▶ _Action item_:
From top to bottom, each entry below must be reproduced exactly.

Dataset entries
[Start of section]

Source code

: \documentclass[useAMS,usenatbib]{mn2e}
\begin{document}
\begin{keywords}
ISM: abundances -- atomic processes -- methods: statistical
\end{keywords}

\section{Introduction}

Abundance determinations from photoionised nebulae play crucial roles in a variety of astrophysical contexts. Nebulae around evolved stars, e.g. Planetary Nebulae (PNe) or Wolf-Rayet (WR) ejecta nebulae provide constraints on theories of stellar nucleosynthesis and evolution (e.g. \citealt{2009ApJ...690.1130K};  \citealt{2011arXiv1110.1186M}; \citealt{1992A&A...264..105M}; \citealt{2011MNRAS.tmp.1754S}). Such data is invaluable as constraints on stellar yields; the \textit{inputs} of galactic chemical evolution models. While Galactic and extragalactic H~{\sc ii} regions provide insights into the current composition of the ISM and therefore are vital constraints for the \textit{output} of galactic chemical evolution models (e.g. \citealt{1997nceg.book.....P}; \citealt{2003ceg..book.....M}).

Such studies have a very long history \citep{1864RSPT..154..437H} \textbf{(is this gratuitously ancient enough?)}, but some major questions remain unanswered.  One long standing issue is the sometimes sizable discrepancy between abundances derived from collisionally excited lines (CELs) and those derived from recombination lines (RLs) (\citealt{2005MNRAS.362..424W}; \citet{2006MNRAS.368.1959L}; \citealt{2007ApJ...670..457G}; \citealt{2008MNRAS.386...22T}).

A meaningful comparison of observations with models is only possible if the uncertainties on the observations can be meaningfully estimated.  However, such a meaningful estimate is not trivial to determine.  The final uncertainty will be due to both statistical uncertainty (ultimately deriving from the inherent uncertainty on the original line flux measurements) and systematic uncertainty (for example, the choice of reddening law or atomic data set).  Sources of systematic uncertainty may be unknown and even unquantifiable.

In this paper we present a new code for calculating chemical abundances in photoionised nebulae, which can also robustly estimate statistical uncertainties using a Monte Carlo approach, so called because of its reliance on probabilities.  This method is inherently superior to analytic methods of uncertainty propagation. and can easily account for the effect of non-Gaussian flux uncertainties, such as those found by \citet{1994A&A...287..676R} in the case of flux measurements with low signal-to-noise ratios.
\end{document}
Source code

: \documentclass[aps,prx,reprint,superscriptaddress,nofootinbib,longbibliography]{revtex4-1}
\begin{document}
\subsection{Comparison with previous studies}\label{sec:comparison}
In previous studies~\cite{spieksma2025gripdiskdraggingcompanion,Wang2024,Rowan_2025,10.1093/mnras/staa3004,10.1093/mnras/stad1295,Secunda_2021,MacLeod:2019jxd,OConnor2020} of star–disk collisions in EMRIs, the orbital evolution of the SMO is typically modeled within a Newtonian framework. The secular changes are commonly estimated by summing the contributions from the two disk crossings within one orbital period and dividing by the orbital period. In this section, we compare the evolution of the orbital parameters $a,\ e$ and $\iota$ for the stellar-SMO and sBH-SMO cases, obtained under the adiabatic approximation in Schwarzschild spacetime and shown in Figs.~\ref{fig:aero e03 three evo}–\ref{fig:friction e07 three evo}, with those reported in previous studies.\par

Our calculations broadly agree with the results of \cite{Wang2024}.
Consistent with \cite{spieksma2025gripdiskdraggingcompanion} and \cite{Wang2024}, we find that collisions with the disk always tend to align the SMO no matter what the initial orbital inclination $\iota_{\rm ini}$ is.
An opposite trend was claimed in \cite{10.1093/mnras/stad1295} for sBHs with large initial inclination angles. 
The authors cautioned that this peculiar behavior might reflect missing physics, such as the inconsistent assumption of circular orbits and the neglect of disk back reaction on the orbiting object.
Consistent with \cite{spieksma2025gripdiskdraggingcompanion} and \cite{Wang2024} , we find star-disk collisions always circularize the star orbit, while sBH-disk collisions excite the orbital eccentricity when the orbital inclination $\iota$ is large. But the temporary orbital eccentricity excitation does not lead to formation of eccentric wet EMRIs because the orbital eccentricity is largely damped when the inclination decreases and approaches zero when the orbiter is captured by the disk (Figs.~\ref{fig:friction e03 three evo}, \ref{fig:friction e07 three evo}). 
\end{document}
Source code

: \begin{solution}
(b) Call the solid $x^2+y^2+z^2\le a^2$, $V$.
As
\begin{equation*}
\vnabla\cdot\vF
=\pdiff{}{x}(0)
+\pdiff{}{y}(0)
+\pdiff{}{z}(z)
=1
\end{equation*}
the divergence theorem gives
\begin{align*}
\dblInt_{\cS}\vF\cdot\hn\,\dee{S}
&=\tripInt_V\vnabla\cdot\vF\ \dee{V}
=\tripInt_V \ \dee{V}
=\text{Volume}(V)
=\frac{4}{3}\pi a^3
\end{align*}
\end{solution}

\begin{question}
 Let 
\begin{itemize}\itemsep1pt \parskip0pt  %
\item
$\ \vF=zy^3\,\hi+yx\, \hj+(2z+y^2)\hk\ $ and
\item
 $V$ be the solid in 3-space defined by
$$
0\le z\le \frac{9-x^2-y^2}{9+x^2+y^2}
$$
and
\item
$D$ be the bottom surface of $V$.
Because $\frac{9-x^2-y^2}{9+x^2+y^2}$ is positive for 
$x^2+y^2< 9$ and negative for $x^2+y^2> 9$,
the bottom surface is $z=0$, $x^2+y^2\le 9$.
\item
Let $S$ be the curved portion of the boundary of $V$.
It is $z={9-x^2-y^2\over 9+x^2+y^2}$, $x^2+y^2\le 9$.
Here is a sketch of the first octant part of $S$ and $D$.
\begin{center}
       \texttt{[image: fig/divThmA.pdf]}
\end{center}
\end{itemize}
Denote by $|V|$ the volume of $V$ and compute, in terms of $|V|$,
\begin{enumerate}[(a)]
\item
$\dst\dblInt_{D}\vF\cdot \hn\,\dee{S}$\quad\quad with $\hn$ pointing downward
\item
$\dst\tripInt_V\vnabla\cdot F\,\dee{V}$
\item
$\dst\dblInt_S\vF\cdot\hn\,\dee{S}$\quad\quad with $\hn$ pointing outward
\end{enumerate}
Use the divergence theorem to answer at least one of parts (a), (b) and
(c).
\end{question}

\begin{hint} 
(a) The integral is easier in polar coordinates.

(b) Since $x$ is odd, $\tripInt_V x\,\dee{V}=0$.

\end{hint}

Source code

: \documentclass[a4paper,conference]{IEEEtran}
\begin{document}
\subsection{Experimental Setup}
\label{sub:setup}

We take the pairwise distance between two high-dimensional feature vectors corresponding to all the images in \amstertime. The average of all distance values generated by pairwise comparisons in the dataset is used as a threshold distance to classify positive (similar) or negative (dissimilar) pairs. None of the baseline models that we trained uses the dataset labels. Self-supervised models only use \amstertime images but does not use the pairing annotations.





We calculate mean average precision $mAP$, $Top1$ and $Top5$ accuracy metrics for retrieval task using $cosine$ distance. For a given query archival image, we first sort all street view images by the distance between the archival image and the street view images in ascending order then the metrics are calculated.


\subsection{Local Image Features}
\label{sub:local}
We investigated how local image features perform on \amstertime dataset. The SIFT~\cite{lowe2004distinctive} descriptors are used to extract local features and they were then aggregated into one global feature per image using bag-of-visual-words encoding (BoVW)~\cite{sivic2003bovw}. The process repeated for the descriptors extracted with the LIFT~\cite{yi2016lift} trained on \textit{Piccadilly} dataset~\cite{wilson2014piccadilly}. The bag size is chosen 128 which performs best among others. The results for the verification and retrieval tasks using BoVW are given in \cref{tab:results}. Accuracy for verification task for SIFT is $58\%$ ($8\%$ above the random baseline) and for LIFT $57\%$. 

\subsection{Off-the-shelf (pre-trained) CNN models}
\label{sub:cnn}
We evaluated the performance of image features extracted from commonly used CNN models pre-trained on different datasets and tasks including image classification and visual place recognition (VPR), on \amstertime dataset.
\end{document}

[End of section]

▶ _Task answer_:
Source code

: \documentclass[useAMS,usenatbib]{mn2e}
\begin{document}
\begin{keywords}
ISM: abundances -- atomic processes -- methods: statistical
\end{keywords}

\section{Introduction}

Abundance determinations from photoionised nebulae play crucial roles in a variety of astrophysical contexts. Nebulae around evolved stars, e.g. Planetary Nebulae (PNe) or Wolf-Rayet (WR) ejecta nebulae provide constraints on theories of stellar nucleosynthesis and evolution (e.g. \citealt{2009ApJ...690.1130K};  \citealt{2011arXiv1110.1186M}; \citealt{1992A&A...264..105M}; \citealt{2011MNRAS.tmp.1754S}). Such data is invaluable as constraints on stellar yields; the \textit{inputs} of galactic chemical evolution models. While Galactic and extragalactic H~{\sc ii} regions provide insights into the current composition of the ISM and therefore are vital constraints for the \textit{output} of galactic chemical evolution models (e.g. \citealt{1997nceg.book.....P}; \citealt{2003ceg..book.....M}).

Such studies have a very long history \citep{1864RSPT..154..437H} \textbf{(is this gratuitously ancient enough?)}, but some major questions remain unanswered.  One long standing issue is the sometimes sizable discrepancy between abundances derived from collisionally excited lines (CELs) and those derived from recombination lines (RLs) (\citealt{2005MNRAS.362..424W}; \citet{2006MNRAS.368.1959L}; \citealt{2007ApJ...670..457G}; \citealt{2008MNRAS.386...22T}).

A meaningful comparison of observations with models is only possible if the uncertainties on the observations can be meaningfully estimated.  However, such a meaningful estimate is not trivial to determine.  The final uncertainty will be due to both statistical uncertainty (ultimately deriving from the inherent uncertainty on the original line flux measurements) and systematic uncertainty (for example, the choice of reddening law or atomic data set).  Sources of systematic uncertainty may be unknown and even unquantifiable.

In this paper we present a new code for calculating chemical abundances in photoionised nebulae, which can also robustly estimate statistical uncertainties using a Monte Carlo approach, so called because of its reliance on probabilities.  This method is inherently superior to analytic methods of uncertainty propagation. and can easily account for the effect of non-Gaussian flux uncertainties, such as those found by \citet{1994A&A...287..676R} in the case of flux measurements with low signal-to-noise ratios.
\end{document}
Source code

: \documentclass[aps,prx,reprint,superscriptaddress,nofootinbib,longbibliography]{revtex4-1}
\begin{document}
\subsection{Comparison with previous studies}\label{sec:comparison}
In previous studies~\cite{spieksma2025gripdiskdraggingcompanion,Wang2024,Rowan_2025,10.1093/mnras/staa3004,10.1093/mnras/stad1295,Secunda_2021,MacLeod:2019jxd,OConnor2020} of star–disk collisions in EMRIs, the orbital evolution of the SMO is typically modeled within a Newtonian framework. The secular changes are commonly estimated by summing the contributions from the two disk crossings within one orbital period and dividing by the orbital period. In this section, we compare the evolution of the orbital parameters $a,\ e$ and $\iota$ for the stellar-SMO and sBH-SMO cases, obtained under the adiabatic approximation in Schwarzschild spacetime and shown in Figs.~\ref{fig:aero e03 three evo}–\ref{fig:friction e07 three evo}, with those reported in previous studies.\par

Our calculations broadly agree with the results of \cite{Wang2024}.
Consistent with \cite{spieksma2025gripdiskdraggingcompanion} and \cite{Wang2024}, we find that collisions with the disk always tend to align the SMO no matter what the initial orbital inclination $\iota_{\rm ini}$ is.
An opposite trend was claimed in \cite{10.1093/mnras/stad1295} for sBHs with large initial inclination angles. 
The authors cautioned that this peculiar behavior might reflect missing physics, such as the inconsistent assumption of circular orbits and the neglect of disk back reaction on the orbiting object.
Consistent with \cite{spieksma2025gripdiskdraggingcompanion} and \cite{Wang2024} , we find star-disk collisions always circularize the star orbit, while sBH-disk collisions excite the orbital eccentricity when the orbital inclination $\iota$ is large. But the temporary orbital eccentricity excitation does not lead to formation of eccentric wet EMRIs because the orbital eccentricity is largely damped when the inclination decreases and approaches zero when the orbiter is captured by the disk (Figs.~\ref{fig:friction e03 three evo}, \ref{fig:friction e07 three evo}). 
\end{document}
Source code

: \begin{solution}
(b) Call the solid $x^2+y^2+z^2\le a^2$, $V$.
As
\begin{equation*}
\vnabla\cdot\vF
=\pdiff{}{x}(0)
+\pdiff{}{y}(0)
+\pdiff{}{z}(z)
=1
\end{equation*}
the divergence theorem gives
\begin{align*}
\dblInt_{\cS}\vF\cdot\hn\,\dee{S}
&=\tripInt_V\vnabla\cdot\vF\ \dee{V}
=\tripInt_V \ \dee{V}
=\text{Volume}(V)
=\frac{4}{3}\pi a^3
\end{align*}
\end{solution}

\begin{question}
 Let 
\begin{itemize}\itemsep1pt \parskip0pt  %
\item
$\ \vF=zy^3\,\hi+yx\, \hj+(2z+y^2)\hk\ $ and
\item
 $V$ be the solid in 3-space defined by
$$
0\le z\le \frac{9-x^2-y^2}{9+x^2+y^2}
$$
and
\item
$D$ be the bottom surface of $V$.
Because $\frac{9-x^2-y^2}{9+x^2+y^2}$ is positive for 
$x^2+y^2< 9$ and negative for $x^2+y^2> 9$,
the bottom surface is $z=0$, $x^2+y^2\le 9$.
\item
Let $S$ be the curved portion of the boundary of $V$.
It is $z={9-x^2-y^2\over 9+x^2+y^2}$, $x^2+y^2\le 9$.
Here is a sketch of the first octant part of $S$ and $D$.
\begin{center}
       \texttt{[image: fig/divThmA.pdf]}
\end{center}
\end{itemize}
Denote by $|V|$ the volume of $V$ and compute, in terms of $|V|$,
\begin{enumerate}[(a)]
\item
$\dst\dblInt_{D}\vF\cdot \hn\,\dee{S}$\quad\quad with $\hn$ pointing downward
\item
$\dst\tripInt_V\vnabla\cdot F\,\dee{V}$
\item
$\dst\dblInt_S\vF\cdot\hn\,\dee{S}$\quad\quad with $\hn$ pointing outward
\end{enumerate}
Use the divergence theorem to answer at least one of parts (a), (b) and
(c).
\end{question}

\begin{hint} 
(a) The integral is easier in polar coordinates.

(b) Since $x$ is odd, $\tripInt_V x\,\dee{V}=0$.

\end{hint}

Source code

: \documentclass[a4paper,conference]{IEEEtran}
\begin{document}
\subsection{Experimental Setup}
\label{sub:setup}

We take the pairwise distance between two high-dimensional feature vectors corresponding to all the images in \amstertime. The average of all distance values generated by pairwise comparisons in the dataset is used as a threshold distance to classify positive (similar) or negative (dissimilar) pairs. None of the baseline models that we trained uses the dataset labels. Self-supervised models only use \amstertime images but does not use the pairing annotations.





We calculate mean average precision $mAP$, $Top1$ and $Top5$ accuracy metrics for retrieval task using $cosine$ distance. For a given query archival image, we first sort all street view images by the distance between the archival image and the street view images in ascending order then the metrics are calculated.


\subsection{Local Image Features}
\label{sub:local}
We investigated how local image features perform on \amstertime dataset. The SIFT~\cite{lowe2004distinctive} descriptors are used to extract local features and they were then aggregated into one global feature per image using bag-of-visual-words encoding (BoVW)~\cite{sivic2003bovw}. The process repeated for the descriptors extracted with the LIFT~\cite{yi2016lift} trained on \textit{Piccadilly} dataset~\cite{wilson2014piccadilly}. The bag size is chosen 128 which performs best among others. The results for the verification and retrieval tasks using BoVW are given in \cref{tab:results}. Accuracy for verification task for SIFT is $58\%$ ($8\%$ above the random baseline) and for LIFT $57\%$. 

\subsection{Off-the-shelf (pre-trained) CNN models}
\label{sub:cnn}
We evaluated the performance of image features extracted from commonly used CNN models pre-trained on different datasets and tasks including image classification and visual place recognition (VPR), on \amstertime dataset.
\end{document}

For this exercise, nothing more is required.